Of course foreign companies generally can't invest unless a nuclear deal relieves the economic sanctions. But Behkish can envision such a deal. His idea of the United States is more rounded than the one on display at the embassy, because he's lived in the U.S.

He attended Indiana University in the 1970s and graduated shortly before Iran's revolution.

The education made all the difference to Behkish, who was raised far from Iran's capital in the city of Mashhad.

"I grew up in a very poor family," he said, "and a very populated family. We were nine children and I was the eldest."

Several of his brothers became leftist political activists, but once Behkish reached Indiana, he "learned the modern situation of the capitalist world, the free market world."

He insists that world is not so foreign to Iran's rich tradition as a trading nation, astride the ancient Silk Road that ran from China to Europe.

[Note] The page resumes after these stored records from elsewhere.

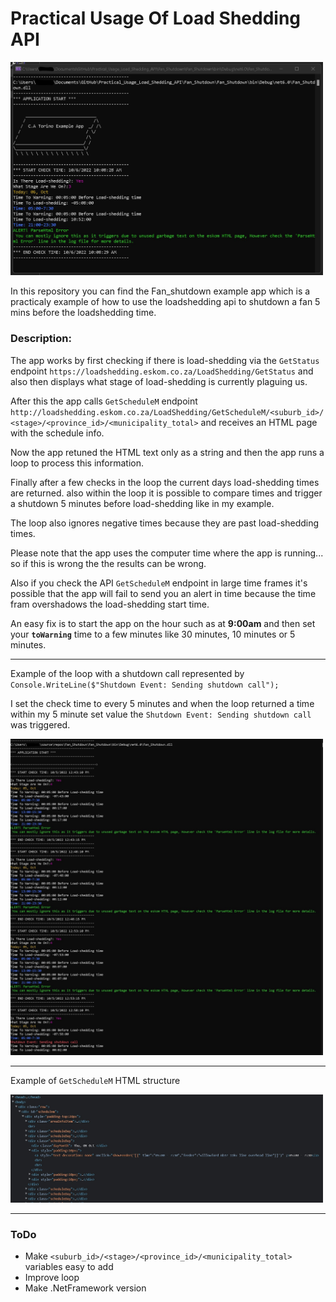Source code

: # Practical Usage Of Load Shedding API

[<img src="img/csx.jpg" width="500"/>](img/csx.jpg)

In this repository you can find the Fan_shutdown example app which is a practicaly example of how to use the loadshedding api to shutdown a fan 5 mins before the loadshedding time.

### Description:

The app works by first checking if there is load-shedding via the `GetStatus` endpoint `https://loadshedding.eskom.co.za/LoadShedding/GetStatus` and also then displays what stage of load-shedding is currently plaguing us.

After this the app calls `GetScheduleM` endpoint `http://loadshedding.eskom.co.za/LoadShedding/GetScheduleM/<suburb_id>/<stage>/<province_id>/<municipality_total>` and receives an HTML page with the schedule info. 

Now the app retuned the HTML text only as a string and then the app runs a loop to process this information. 

Finally after a few checks in the loop the current days load-shedding times are returned. also within the loop it is possible to compare times and trigger a shutdown 5 minutes before load-shedding like in my example.

The loop also ignores negative times because they are past load-shedding times.

Please note that the app uses the computer time where the app is running... so if this is wrong the the results can be wrong. 

Also if you check the API `GetScheduleM` endpoint in large time frames it's possible that the app will fail to send you an alert in time because the time fram overshadows the load-shedding start time. 

An easy fix is to start the app on the hour such as at **9:00am** and then set your **`toWarning`** time to a few minutes like 30 minutes, 10 minutes or 5 minutes.

---

Example of the loop with a shutdown call represented by `Console.WriteLine($"Shutdown Event: Sending shutdown call");`

I set the check time to every 5 minutes and when the loop returned a time within my 5 minute set value the `Shutdown Event: Sending shutdown call` was triggered.

[<img src="img/el.jpg" width="500"/>](img/el.jpg)

---

Example of `GetScheduleM` HTML structure

[<img src="img/html.jpg" width="500"/>](img/html.jpg)

---

### ToDo
- Make `<suburb_id>/<stage>/<province_id>/<municipality_total>` variables easy to add
- Improve loop
- Make .NetFramework version
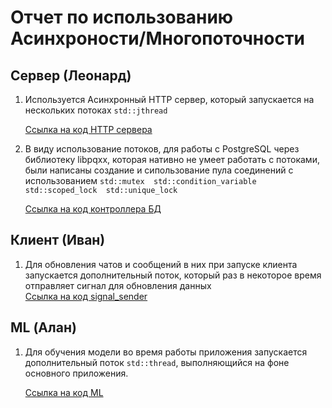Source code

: # Отчет по использованию Асинхроности/Многопоточности
## Сервер (Леонард)
1. Используется Асинхронный HTTP сервер, который запускается на нескольких потоках `std::jthread`
   
   [Ccылка на код HTTP сервера](https://github.com/MrLeonardPak/Calmgram/blob/api_server_28_05/api_server/libs/boost/server/src/async_http_server.cc)

2. В виду использование потоков, для работы с PostgreSQL через библиотеку libpqxx, которая нативно не умеет работать с потоками, были написаны создание и сипользование пула соединений с использованием  `std::mutex  std::condition_variable std::scoped_lock  std::unique_lock`
   
   [Ccылка на код контроллера БД](https://github.com/MrLeonardPak/Calmgram/blob/api_server_28_05/api_server/libs/database/src/postgre_sql.cc)

## Клиент (Иван)  

1. Для обновления чатов и сообщений в них при запуске клиента запускается дополнительный поток, который раз в некоторое время отправляет сигнал для обновления данных  
  [Ссылка на код signal_sender](https://github.com/MrLeonardPak/Calmgram/blob/api_client_28_05/api_client/user_interface/inc/signal_sender.h)

## ML (Алан)

1. Для обучения модели во время работы приложения запускается дополнительный поток `std::thread`, выполняющийся на фоне основного приложения.

   [Ссылка на код ML](https://github.com/MrLeonardPak/Calmgram/tree/integration_2/ML)

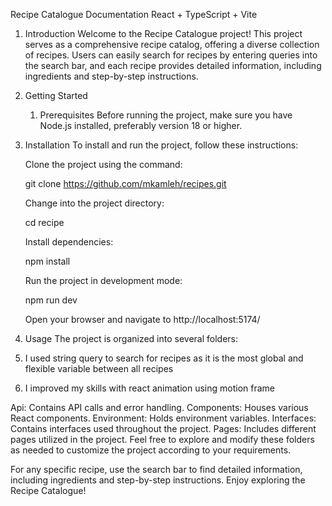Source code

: Recipe Catalogue Documentation
React + TypeScript + Vite

1. Introduction
   Welcome to the Recipe Catalogue project! This project serves as a comprehensive recipe catalog, offering a diverse collection of recipes. Users can easily search for recipes by entering queries into the search bar, and each recipe provides detailed information, including ingredients and step-by-step instructions.

2. Getting Started

   1. Prerequisites
      Before running the project, make sure you have Node.js installed, preferably version 18 or higher.

3. Installation
   To install and run the project, follow these instructions:

   Clone the project using the command:

   git clone https://github.com/mkamleh/recipes.git

   Change into the project directory:

   cd recipe

   Install dependencies:

   npm install

   Run the project in development mode:

   npm run dev

   Open your browser and navigate to http://localhost:5174/

4. Usage
   The project is organized into several folders:

5. I used string query to search for recipes as it is the most global and flexible variable between all recipes

6. I improved my skills with react animation using motion frame

Api: Contains API calls and error handling.
Components: Houses various React components.
Environment: Holds environment variables.
Interfaces: Contains interfaces used throughout the project.
Pages: Includes different pages utilized in the project.
Feel free to explore and modify these folders as needed to customize the project according to your requirements.

For any specific recipe, use the search bar to find detailed information, including ingredients and step-by-step instructions. Enjoy exploring the Recipe Catalogue!
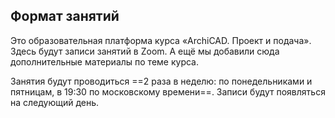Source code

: ## Формат занятий

Это образовательная платформа курса «ArchiCAD. Проект и подача». Здесь будут записи занятий в Zoom. А ещё мы добавили сюда дополнительные материалы по теме курса.

Занятия будут проводиться ==2 раза в неделю: по понедельниками и пятницам, в 19:30 по московскому времени==. Записи будут появляться на следующий день.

In the decades since the 1979 revolution, Behkish has watched the market economy slowed by war, turmoil, the Islamist government and Western economic sanctions.

"I have been crying within myself sometimes, to see such huge opportunities, the benefits of which should go to the people," he said.

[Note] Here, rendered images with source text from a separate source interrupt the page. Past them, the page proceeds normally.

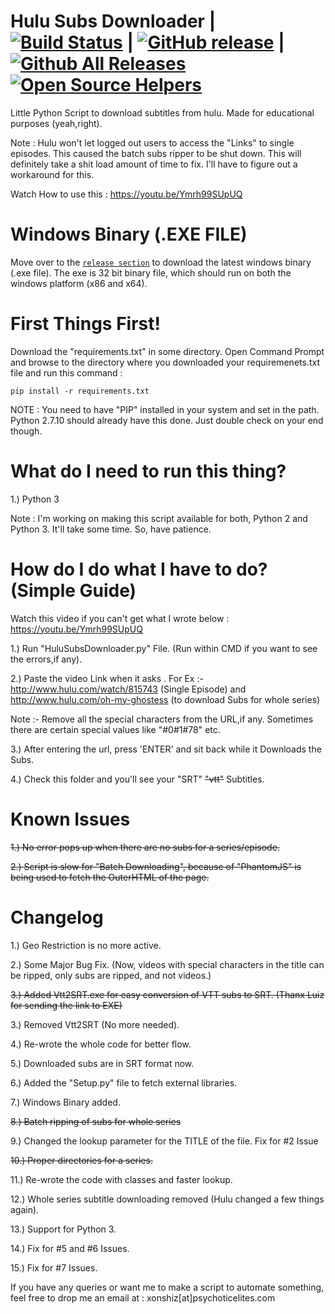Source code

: # Hulu Subs Downloader | [![Build Status](https://travis-ci.org/Xonshiz/Hulu-Subs-Downloader.svg?branch=master)](https://travis-ci.org/Xonshiz/Hulu-Subs-Downloader) | [![GitHub release](https://img.shields.io/github/release/xonshiz/Hulu-Subs-Downloader.svg?style=flat-square)](https://github.com/xonshiz/Hulu-Subs-Downloader/releases/latest) | [![Github All Releases](https://img.shields.io/github/downloads/xonshiz/Hulu-Subs-Downloader/total.svg?style=flat-square)](https://github.com/xonshiz/Hulu-Subs-Downloader/releases) [![Open Source Helpers](https://www.codetriage.com/xonshiz/hulu-subs-downloader/badges/users.svg)](https://www.codetriage.com/xonshiz/hulu-subs-downloader)
Little Python Script to download subtitles from hulu. Made for educational purposes (yeah,right).

Note : Hulu won't let logged out users to access the "Links" to single episodes. This caused the batch subs ripper to be shut down.
This will definitely take a shit load amount of time to fix. I'll have to figure out a workaround for this.

Watch How to use this : https://youtu.be/Ymrh99SUpUQ

# Windows Binary (.EXE FILE)
Move over to the [`release section`](https://github.com/Xonshiz/Hulu-Subs-Downloader/releases) to download the latest windows binary (.exe file). The exe is 32 bit binary file, which should run on both the windows platform (x86 and x64).

# First Things First!

Download the "requirements.txt" in some directory. Open Command Prompt and browse to the directory where you downloaded your requiremenets.txt file and run this command :

`pip install -r requirements.txt`

NOTE : You need to have "PIP" installed in your system and set in the path. Python 2.7.10 should already have this done. Just double check on your end though.


# What do I need to run this thing?

1.) Python 3

Note : I'm working on making this script available for both, Python 2 and Python 3. It'll take some time. So, have patience.

# How do I do what I have to do? (Simple Guide)
Watch this video if you can't get what I wrote below : https://youtu.be/Ymrh99SUpUQ

1.) Run "HuluSubsDownloader.py" File. (Run within CMD if you want to see the errors,if any).

2.) Paste the video Link when it asks . For Ex :- http://www.hulu.com/watch/815743 (Single Episode) and http://www.hulu.com/oh-my-ghostess (to download Subs for whole series)

Note :- Remove all the special characters from the URL,if any. Sometimes there are certain special values like "#0#1#78" etc.

3.) After entering the url, press 'ENTER' and sit back while it Downloads the Subs.

4.) Check this folder and you'll see your "SRT" ~~"vtt"~~ Subtitles.

# Known Issues

~~1.) No error pops up when there are no subs for a series/episode.~~

~~2.) Script is slow for "Batch Downloading", because of "PhantomJS" is being used to fetch the OuterHTML of the page.~~


# Changelog

1.) Geo Restriction is no more active.

2.) Some Major Bug Fix. (Now, videos with special characters in the title can be ripped, only subs are ripped, and not videos.)

~~3.) Added Vtt2SRT.exe for easy conversion of VTT subs to SRT. (Thanx Luiz for sending the link to EXE)~~

3.) Removed Vtt2SRT (No more needed).

4.) Re-wrote the whole code for better flow.

5.) Downloaded subs are in SRT format now.

6.) Added the "Setup.py" file to fetch external libraries.

7.) Windows Binary added.

~~8.) Batch ripping of subs for whole series~~

9.) Changed the lookup parameter for the TITLE of the file. Fix for #2 Issue

~~10.) Proper directories for a series.~~

11.) Re-wrote the code with classes and faster lookup.

12.) Whole series subtitle downloading removed (Hulu changed a few things again).

13.) Support for Python 3.

14.) Fix for #5 and #6 Issues.

15.) Fix for #7 Issues.

If you have any queries or want me to make a script to automate something, feel free to drop me an email at :
xonshiz[at]psychoticelites.com

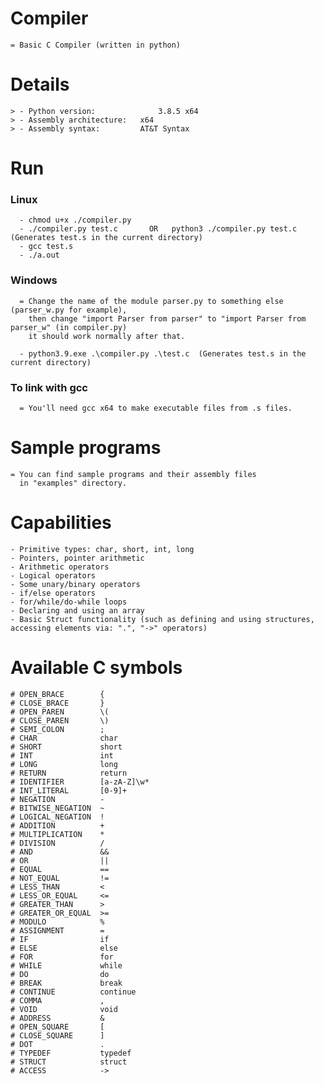 # Compiler
	= Basic C Compiler (written in python)

# Details
	> - Python version:            	 3.8.5 x64
	> - Assembly architecture: 	 x64
	> - Assembly syntax:		 AT&T Syntax

# Run
   ### Linux
      - chmod u+x ./compiler.py
      - ./compiler.py test.c       OR   python3 ./compiler.py test.c  (Generates test.s in the current directory)
      - gcc test.s
      - ./a.out
	  
    
   ### Windows
      = Change the name of the module parser.py to something else (parser_w.py for example), 
        then change "import Parser from parser" to "import Parser from parser_w" (in compiler.py)
        it should work normally after that.
	
      - python3.9.exe .\compiler.py .\test.c  (Generates test.s in the current directory)

   ### To link with gcc
      = You'll need gcc x64 to make executable files from .s files.

# Sample programs 
	= You can find sample programs and their assembly files
	  in "examples" directory.

# Capabilities
	- Primitive types: char, short, int, long
	- Pointers, pointer arithmetic
	- Arithmetic operators
	- Logical operators
	- Some unary/binary operators
	- if/else operators
	- for/while/do-while loops
	- Declaring and using an array
	- Basic Struct functionality (such as defining and using structures, accessing elements via: ".", "->" operators)

# Available C symbols
	# OPEN_BRACE        {
	# CLOSE_BRACE       }
	# OPEN_PAREN        \(
	# CLOSE_PAREN       \)
	# SEMI_COLON        ;
	# CHAR              char
	# SHORT             short
	# INT               int
	# LONG              long
	# RETURN            return
	# IDENTIFIER        [a-zA-Z]\w*
	# INT_LITERAL       [0-9]+
	# NEGATION          -
	# BITWISE_NEGATION  ~
	# LOGICAL_NEGATION  !
	# ADDITION          +
	# MULTIPLICATION    *
	# DIVISION          /
	# AND               &&
	# OR                ||
	# EQUAL             ==
	# NOT_EQUAL         !=
	# LESS_THAN         <
	# LESS_OR_EQUAL     <=
	# GREATER_THAN      >
	# GREATER_OR_EQUAL  >=
	# MODULO            %
	# ASSIGNMENT        =
	# IF                if
	# ELSE              else
	# FOR               for
	# WHILE             while
	# DO                do
	# BREAK             break
	# CONTINUE          continue
	# COMMA             ,
	# VOID              void
	# ADDRESS           &
	# OPEN_SQUARE       [
	# CLOSE_SQUARE      ]
	# DOT               .
	# TYPEDEF           typedef
	# STRUCT            struct
	# ACCESS            ->
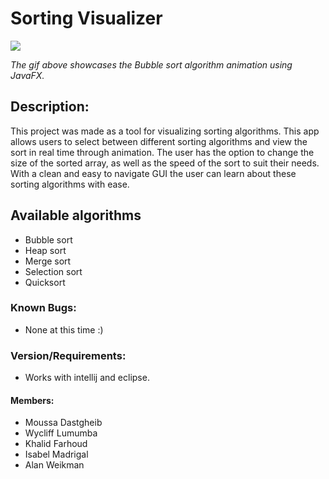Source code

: # Sorting Visualizer

![](GIT.gif)

*The gif above showcases the Bubble sort algorithm animation using JavaFX.*

## Description:
This project was made as a tool for visualizing sorting algorithms. This app allows users to
select between different sorting algorithms and view the sort in real time through animation. The
user has the option to change the size of the sorted array, as well as the speed of the sort to suit their needs. With a clean and easy to navigate GUI the user can learn about these sorting algorithms with ease.

## Available algorithms
- Bubble sort
- Heap sort
- Merge sort
- Selection sort
- Quicksort

### Known Bugs:
- None at this time :)

### Version/Requirements:
- Works with intellij and eclipse.

#### Members:
- Moussa Dastgheib
- Wycliff Lumumba
- Khalid Farhoud
- Isabel Madrigal
- Alan Weikman
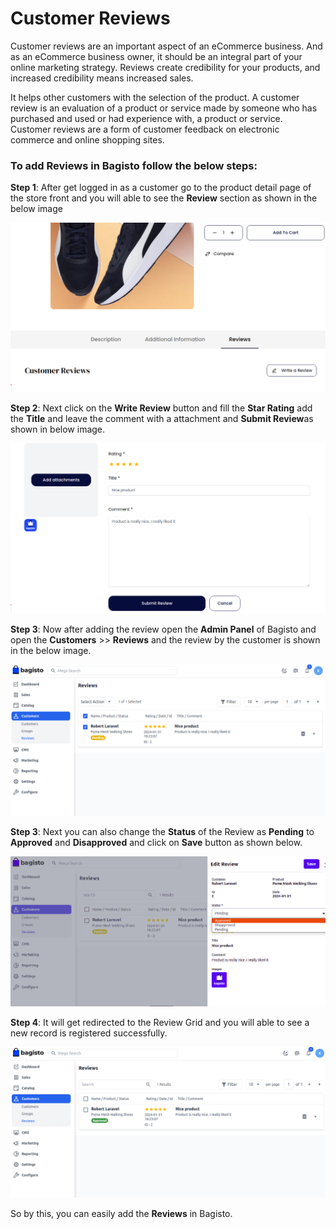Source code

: # Customer Reviews

Customer reviews are an important aspect of an eCommerce business. And as an eCommerce business owner, it should be an integral part of your online marketing strategy. Reviews create credibility for your products, and increased credibility means increased sales.

It helps other customers with the selection of the product. A customer review is an evaluation of a product or service made by someone who has purchased and used or had experience with, a product or service. Customer reviews are a form of customer feedback on electronic commerce and online shopping sites. 

### To add Reviews in Bagisto follow the below steps:

**Step 1**: After get logged in as a customer go to the product detail page of the store front and you will able to see the **Review** section as shown in the below image

 ![Review](../../assets/2.2.0/images/customer/review.png)

**Step 2**: Next click on the **Write Review** button and fill the **Star Rating** add the **Title** and leave the comment with a attachment and **Submit Review**as shown in below image.

 ![Rating](../../assets/2.2.0/images/customer/rating.png)

 **Step 3**: Now after adding the review open the **Admin Panel** of Bagisto and open the **Customers** >> **Reviews** and the review by the customer is shown in the below image.

  ![Admin Review](../../assets/2.2.0/images/customer/adminReview.png)

**Step 3**: Next you can also change the **Status** of the Review as **Pending** to **Approved** and **Disapproved** and click on **Save** button as shown below.

![Review Status](../../assets/2.2.0/images/customer/reviewStatus.png)

**Step 4**: It will get redirected to the Review Grid and you will able to see a new record is registered successfully.

![output](../../assets/2.2.0/images/customer/output.png)

So by this, you can easily add the **Reviews** in Bagisto.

What if there is no final deal?

"Personally I would say that it can't be that there would be no deal because otherwise the situation cannot be understandable," he said. "I think that's so bad, so bad that I would reject it. Even I would not give a 1 percent choice for that. The other alternative would be war, so there should be a deal, sooner or later. I hope so."

Behkish thinks Iranians are optimistic that there will be a final deal — so much so that the optimism has helped Iran pull out of its devastating recession. And for Behkish it is not too early to dream.

He told us that Iran could be a major manufacturing center, a transit way to Central Asia, and a far greater producer of petrochemicals. And he is already looking forward to the moment when it could all begin — which would also be the moment that he could return to the United States for the first time since the '70s.

"When this [nuclear] deal is done, I will be in Washington in four or five months," he said. "We've got to set up a U.S.-Iran chamber of commerce."